**WORK INSTRUCTIONS**: Write the records below out in full, character for character, with no pictures.

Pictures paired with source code
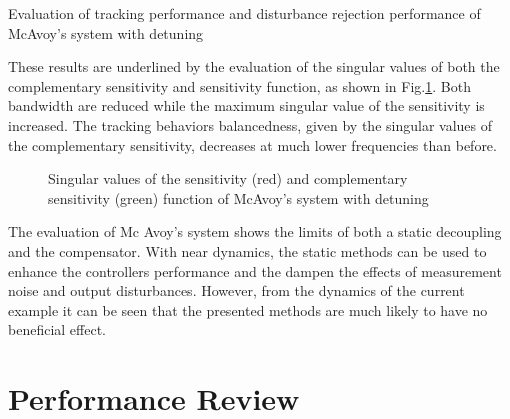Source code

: \begin{table}[H]
\centering
\caption{Evaluation of tracking performance and disturbance rejection performance of McAvoy's system with detuning}
\label{c:fotd:s:mcavoy:tab:eval2}

\end{table}

These results are underlined by the evaluation of the singular values of both the complementary sensitivity and sensitivity function, as shown in Fig.\ref{c:fotd:s:mcavoy:f:SingValDetuned}. Both bandwidth are reduced while the maximum singular value of the sensitivity is increased. The tracking behaviors balancedness, given by the singular values of the complementary sensitivity, decreases at much lower frequencies than before.

\begin{figure}[H]\centering

\caption{Singular values of the sensitivity (red) and complementary sensitivity (green) function of  McAvoy's system with detuning}
\label{c:fotd:s:mcavoy:f:SingValDetuned}
\end{figure}

The evaluation of Mc Avoy's system shows the limits of both a static decoupling and the compensator. With near dynamics, the static methods can be used to enhance the controllers performance and the dampen the effects of measurement noise and output disturbances. However, from the dynamics of the current example it can be seen that the presented methods are much likely to have no beneficial effect.

\section{Performance Review} %
\label{c:fotd:s:performance_review}

\begin{figure}[H]

\end{figure}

**SOLVED EXERCISE**:
Source code

: \begin{table}[H]
\centering
\caption{Evaluation of tracking performance and disturbance rejection performance of McAvoy's system with detuning}
\label{c:fotd:s:mcavoy:tab:eval2}

\end{table}

These results are underlined by the evaluation of the singular values of both the complementary sensitivity and sensitivity function, as shown in Fig.\ref{c:fotd:s:mcavoy:f:SingValDetuned}. Both bandwidth are reduced while the maximum singular value of the sensitivity is increased. The tracking behaviors balancedness, given by the singular values of the complementary sensitivity, decreases at much lower frequencies than before.

\begin{figure}[H]\centering

\caption{Singular values of the sensitivity (red) and complementary sensitivity (green) function of  McAvoy's system with detuning}
\label{c:fotd:s:mcavoy:f:SingValDetuned}
\end{figure}

The evaluation of Mc Avoy's system shows the limits of both a static decoupling and the compensator. With near dynamics, the static methods can be used to enhance the controllers performance and the dampen the effects of measurement noise and output disturbances. However, from the dynamics of the current example it can be seen that the presented methods are much likely to have no beneficial effect.

\section{Performance Review} %
\label{c:fotd:s:performance_review}

\begin{figure}[H]

\end{figure}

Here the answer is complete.